The following piece of code gets an infix string and will convert it to postfix and output that new expression as a string. However it does not support negative numbers or floats. The following code only allows for single digit values:

Such as (0-9) nothing like 10 or 11. Otherwise it throws a "key error". Also if I add a negative sign it also throws a key error.

class Stack:
    def __init__(self):
        self.items = []

    def isEmpty(self):
        return self.items == []

    def push(self, item):
        self.items.append(item)

    def pop(self):
        return self.items.pop()

    def peek(self):
        return self.items[len(self.items)-1]

    def size(self):
        return len(self.items)

    def isNumber(self, txt):
        if not isinstance(txt,str) or len(txt.strip())==0:
            print("Argument error in isNumber")
            return False
        # YOUR CODE STARTS HERE
        try:
            float(txt)
            return True
        except ValueError:
            return False

#########################################################################################################

    def infixToPostfix(infixexpr):
        prec = {}
        prec["^"] = 4
        prec["*"] = 3
        prec["/"] = 3
        prec["+"] = 2
        prec["-"] = 2
        prec["("] = 1
        opStack = Stack()
        postfixList = []
        tokenList = infixexpr.split()

        for token in tokenList:
            if token in "0123456789":
                postfixList.append(token)
            elif token == '(':
                opStack.push(token)
            elif token == ')':
                topToken = opStack.pop()
                while topToken != '(':
                    postfixList.append(topToken)
                    topToken = opStack.pop()
            else:
                while (not opStack.isEmpty()) and \
                   (prec[opStack.peek()] >= prec[token]):
                      postfixList.append(opStack.pop())
                opStack.push(token)

        while not opStack.isEmpty():
            postfixList.append(opStack.pop())
        return " ".join(postfixList)

So here is my fix to allow floats as well:

I added this function:

def isNumber(x):
    try:
        float(x)
        return True
    except ValueError:
        return False

And changed this line: if token in "0123456789": into this: if Stack.isNumber(token):

And now the code allows floats.

So what is the other problem? Well the other problem is that my code assumes the input string will have exactly one space in between each of the characters, hence I string.split() to put all the characters in the list. Except the input string can have an arbitrary amount of spaces in between the characters, and if there are no spaces, my code will compare something like "((" to my list of characters and not find it and throw a Key error. So since I have to allow a negative numbers (noted by a minus sign). How can I modify my code so that it will no longer throw the keyerror and allow me to have negative numbers?

When I do this:

print(Stack.infixToPostfix("( ( 1 + 3 ) ) * 4 - ( 9.2 - 0 ) * ( 5 + 8 )"))
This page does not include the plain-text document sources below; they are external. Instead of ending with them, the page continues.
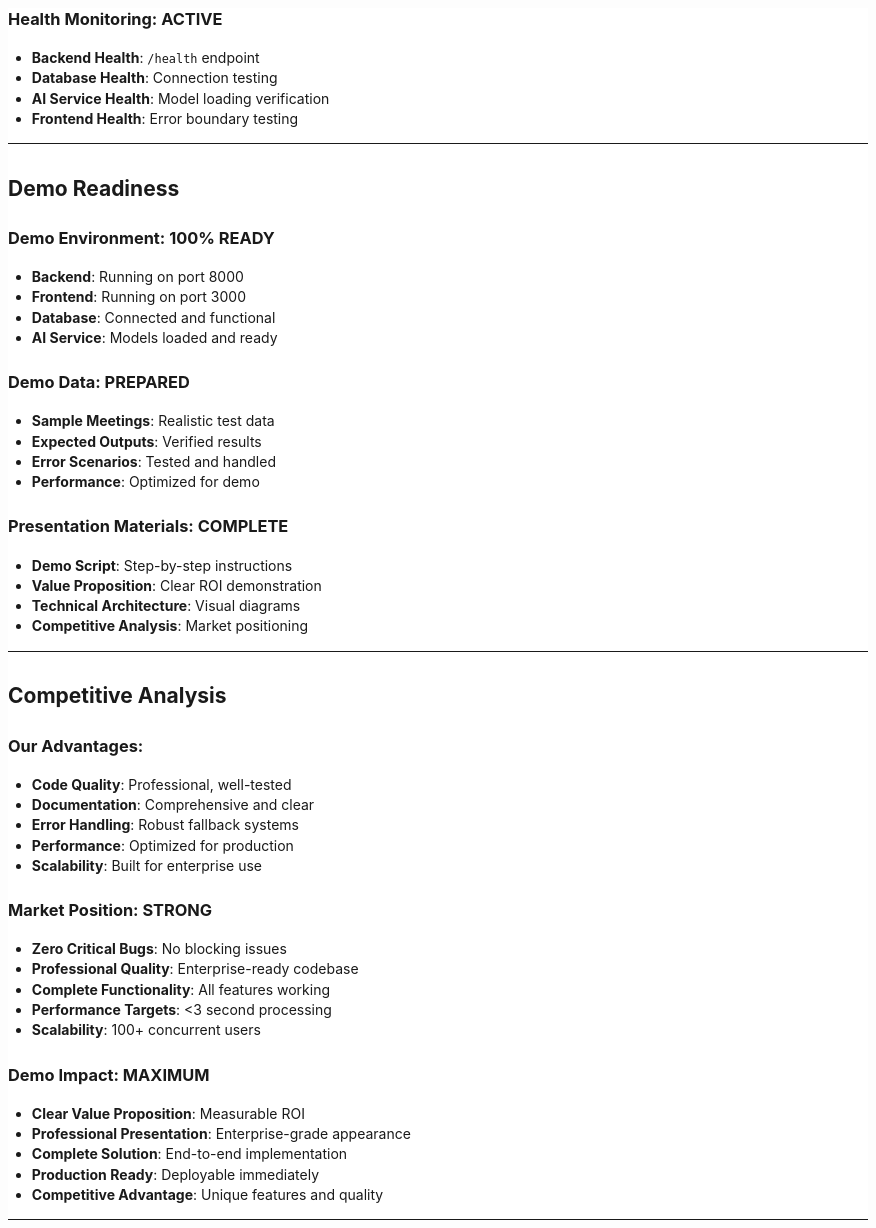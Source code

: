 ### **Health Monitoring: ACTIVE**
- **Backend Health**: `/health` endpoint
- **Database Health**: Connection testing
- **AI Service Health**: Model loading verification
- **Frontend Health**: Error boundary testing

---

## Demo Readiness

### **Demo Environment: 100% READY**
- **Backend**: Running on port 8000
- **Frontend**: Running on port 3000
- **Database**: Connected and functional
- **AI Service**: Models loaded and ready

### **Demo Data: PREPARED**
- **Sample Meetings**: Realistic test data
- **Expected Outputs**: Verified results
- **Error Scenarios**: Tested and handled
- **Performance**: Optimized for demo

### **Presentation Materials: COMPLETE**
- **Demo Script**: Step-by-step instructions
- **Value Proposition**: Clear ROI demonstration
- **Technical Architecture**: Visual diagrams
- **Competitive Analysis**: Market positioning

---

## Competitive Analysis

### **Our Advantages:**
- **Code Quality**: Professional, well-tested
- **Documentation**: Comprehensive and clear
- **Error Handling**: Robust fallback systems
- **Performance**: Optimized for production
- **Scalability**: Built for enterprise use

### **Market Position: STRONG**
- **Zero Critical Bugs**: No blocking issues
- **Professional Quality**: Enterprise-ready codebase
- **Complete Functionality**: All features working
- **Performance Targets**: <3 second processing
- **Scalability**: 100+ concurrent users

### **Demo Impact: MAXIMUM**
- **Clear Value Proposition**: Measurable ROI
- **Professional Presentation**: Enterprise-grade appearance
- **Complete Solution**: End-to-end implementation
- **Production Ready**: Deployable immediately
- **Competitive Advantage**: Unique features and quality

---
My code outputs this: 1 3 + 4 * 9.2 0 - 5 8 + * -

Which works perfectly, however if I remove one space:

"(( 1 + 3 ) ) * 4 - ( 9.2 - 0 ) * ( 5 + 8 )"

My code no longer works. Key error '((' I know why it throws this error (explanation above) but I'm not sure how to fix it.

So final question TL:DR

How to modify my infixtopostfix code to allow for an arbitrary amount of spaces between the characters and allow for negative numbers?
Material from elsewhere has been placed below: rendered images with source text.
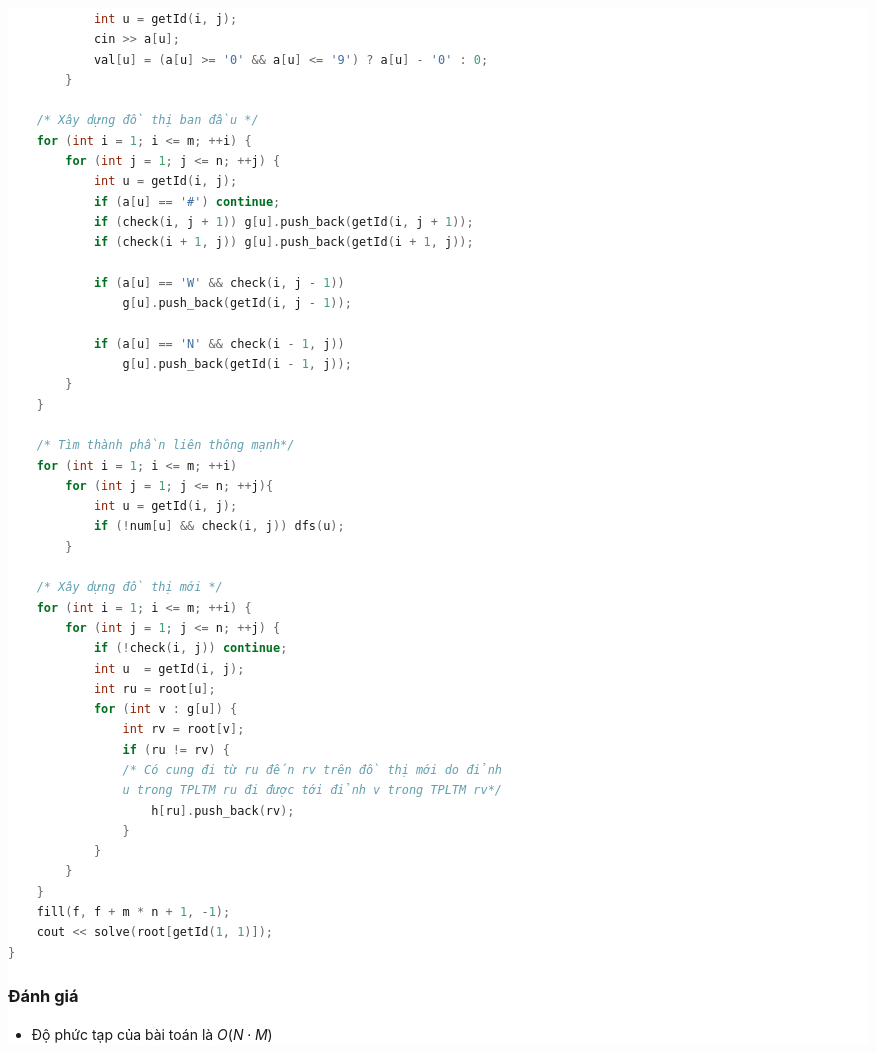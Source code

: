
 ``` cpp
            int u = getId(i, j);
            cin >> a[u];
            val[u] = (a[u] >= '0' && a[u] <= '9') ? a[u] - '0' : 0;
        }

    /* Xây dựng đồ thị ban đầu */ 
    for (int i = 1; i <= m; ++i) {
        for (int j = 1; j <= n; ++j) {
            int u = getId(i, j);
            if (a[u] == '#') continue;
            if (check(i, j + 1)) g[u].push_back(getId(i, j + 1));
            if (check(i + 1, j)) g[u].push_back(getId(i + 1, j));

            if (a[u] == 'W' && check(i, j - 1)) 
                g[u].push_back(getId(i, j - 1));
            
            if (a[u] == 'N' && check(i - 1, j)) 
                g[u].push_back(getId(i - 1, j));
        }
    }

    /* Tìm thành phần liên thông mạnh*/ 
    for (int i = 1; i <= m; ++i)
        for (int j = 1; j <= n; ++j){
            int u = getId(i, j);
            if (!num[u] && check(i, j)) dfs(u);
        }

    /* Xây dựng đồ thị mới */ 
    for (int i = 1; i <= m; ++i) {
        for (int j = 1; j <= n; ++j) {
            if (!check(i, j)) continue;
            int u  = getId(i, j);
            int ru = root[u];
            for (int v : g[u]) {
                int rv = root[v];
                if (ru != rv) {
                /* Có cung đi từ ru đến rv trên đồ thị mới do đỉnh 
                u trong TPLTM ru đi được tới đỉnh v trong TPLTM rv*/
                    h[ru].push_back(rv);
                }
            }
        }
    }
    fill(f, f + m * n + 1, -1);
    cout << solve(root[getId(1, 1)]);
}
```

### **Đánh giá**
- Độ phức tạp của bài toán là $O(N \cdot M)$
So your code will move the negative sign even though it's supposed to remain in front of the number after the conversion correct? (Assuming the one space in between otherwise it will throw that key error). This is difficult, I suggest rewriting your entire code. — , Mar 12 '20 at 14:31
It just needs to parse the text (tokenize). Naively spliting on spaces is a good starting point to implement the state engine, but it places way too many restrictions on the input data. That's good programming, though, worry about one task at a time. — Kenny Ostrom, Mar 12 '20 at 16:18
Variable and function names should follow the `lower_case_with_underscores` style. — AMC, Mar 12 '20 at 19:42

Alex Sveshnikov · Accepted Answer · 2020-03-13T06:11:53.157

First create a separate function which will produce a list of tokens from your string. A token is number (without a sign) or a single character:

def tokenize(s):
    s = re.sub(r"\s+", "", s)
    result = []
    while (s):
        if s[0] in "0123456789":
            number = s[0]
            s = s[1:]
            while (s and s[0] in "0123456789."):
                number += s[0]
                s = s[1:]
            result.append(number)
            if s:
                result.append(s[0])
                s = s[1:]
        else:
            result.append(s[0])
            s = s[1:]
    return result

Then you'll need to keep track of unary plus and minus operations. To do this we introduce a special 'neg' operation - when you process this operation in postfix notation you just negate the value at the top of the operand stack.

You expect unary plus and minus operations at the start of the string or right after the opening '('. After you process a number operand or a closing ')' you reset the unary flag to False, because unary plus or minus cannot appear at these positions. When the unary flag is true you must keep tracking of incoming '+' and '-', use boolean flag 'neg' for it. Change 'neg' state at every '-'. When you finally find an operand - check the state of 'neg' flag. If it's True, then you need to put our special 'neg' operation after the operand. Putting a 'neg' operation after the closing ')' is a bit tricky and requires use of opStack.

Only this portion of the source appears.